Dataset entries:
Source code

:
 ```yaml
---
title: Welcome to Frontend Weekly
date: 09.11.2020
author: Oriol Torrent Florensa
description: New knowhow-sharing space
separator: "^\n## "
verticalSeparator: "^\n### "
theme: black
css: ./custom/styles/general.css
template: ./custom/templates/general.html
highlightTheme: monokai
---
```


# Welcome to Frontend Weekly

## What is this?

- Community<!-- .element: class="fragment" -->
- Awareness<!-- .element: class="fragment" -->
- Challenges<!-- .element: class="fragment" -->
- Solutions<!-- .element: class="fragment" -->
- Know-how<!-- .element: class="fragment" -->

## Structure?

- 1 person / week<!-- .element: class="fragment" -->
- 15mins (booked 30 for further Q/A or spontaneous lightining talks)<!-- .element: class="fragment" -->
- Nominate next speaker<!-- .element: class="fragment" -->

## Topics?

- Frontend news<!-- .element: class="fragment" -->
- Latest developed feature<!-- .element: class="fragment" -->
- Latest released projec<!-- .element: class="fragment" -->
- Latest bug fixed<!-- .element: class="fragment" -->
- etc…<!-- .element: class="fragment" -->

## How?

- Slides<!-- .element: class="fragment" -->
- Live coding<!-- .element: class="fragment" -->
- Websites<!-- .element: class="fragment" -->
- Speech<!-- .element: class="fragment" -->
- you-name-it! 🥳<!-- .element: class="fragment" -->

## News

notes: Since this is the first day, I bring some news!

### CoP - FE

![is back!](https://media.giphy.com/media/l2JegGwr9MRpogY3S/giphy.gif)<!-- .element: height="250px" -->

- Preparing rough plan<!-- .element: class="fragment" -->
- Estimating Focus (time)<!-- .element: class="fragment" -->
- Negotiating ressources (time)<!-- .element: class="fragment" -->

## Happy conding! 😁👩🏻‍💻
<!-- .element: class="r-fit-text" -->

▶ [Problem details]: Each line shown above must be repeated exactly.

▶ [Answer space]:
Source code

:
 ```yaml
---
title: Welcome to Frontend Weekly
date: 09.11.2020
author: Oriol Torrent Florensa
description: New knowhow-sharing space
separator: "^\n## "
verticalSeparator: "^\n### "
theme: black
css: ./custom/styles/general.css
template: ./custom/templates/general.html
highlightTheme: monokai
---
```


# Welcome to Frontend Weekly

## What is this?

- Community<!-- .element: class="fragment" -->
- Awareness<!-- .element: class="fragment" -->
- Challenges<!-- .element: class="fragment" -->
- Solutions<!-- .element: class="fragment" -->
- Know-how<!-- .element: class="fragment" -->

## Structure?

- 1 person / week<!-- .element: class="fragment" -->
- 15mins (booked 30 for further Q/A or spontaneous lightining talks)<!-- .element: class="fragment" -->
- Nominate next speaker<!-- .element: class="fragment" -->

## Topics?

- Frontend news<!-- .element: class="fragment" -->
- Latest developed feature<!-- .element: class="fragment" -->
- Latest released projec<!-- .element: class="fragment" -->
- Latest bug fixed<!-- .element: class="fragment" -->
- etc…<!-- .element: class="fragment" -->

## How?

- Slides<!-- .element: class="fragment" -->
- Live coding<!-- .element: class="fragment" -->
- Websites<!-- .element: class="fragment" -->
- Speech<!-- .element: class="fragment" -->
- you-name-it! 🥳<!-- .element: class="fragment" -->

## News

notes: Since this is the first day, I bring some news!

### CoP - FE

![is back!](https://media.giphy.com/media/l2JegGwr9MRpogY3S/giphy.gif)<!-- .element: height="250px" -->

- Preparing rough plan<!-- .element: class="fragment" -->
- Estimating Focus (time)<!-- .element: class="fragment" -->
- Negotiating ressources (time)<!-- .element: class="fragment" -->

## Happy conding! 😁👩🏻‍💻
<!-- .element: class="r-fit-text" -->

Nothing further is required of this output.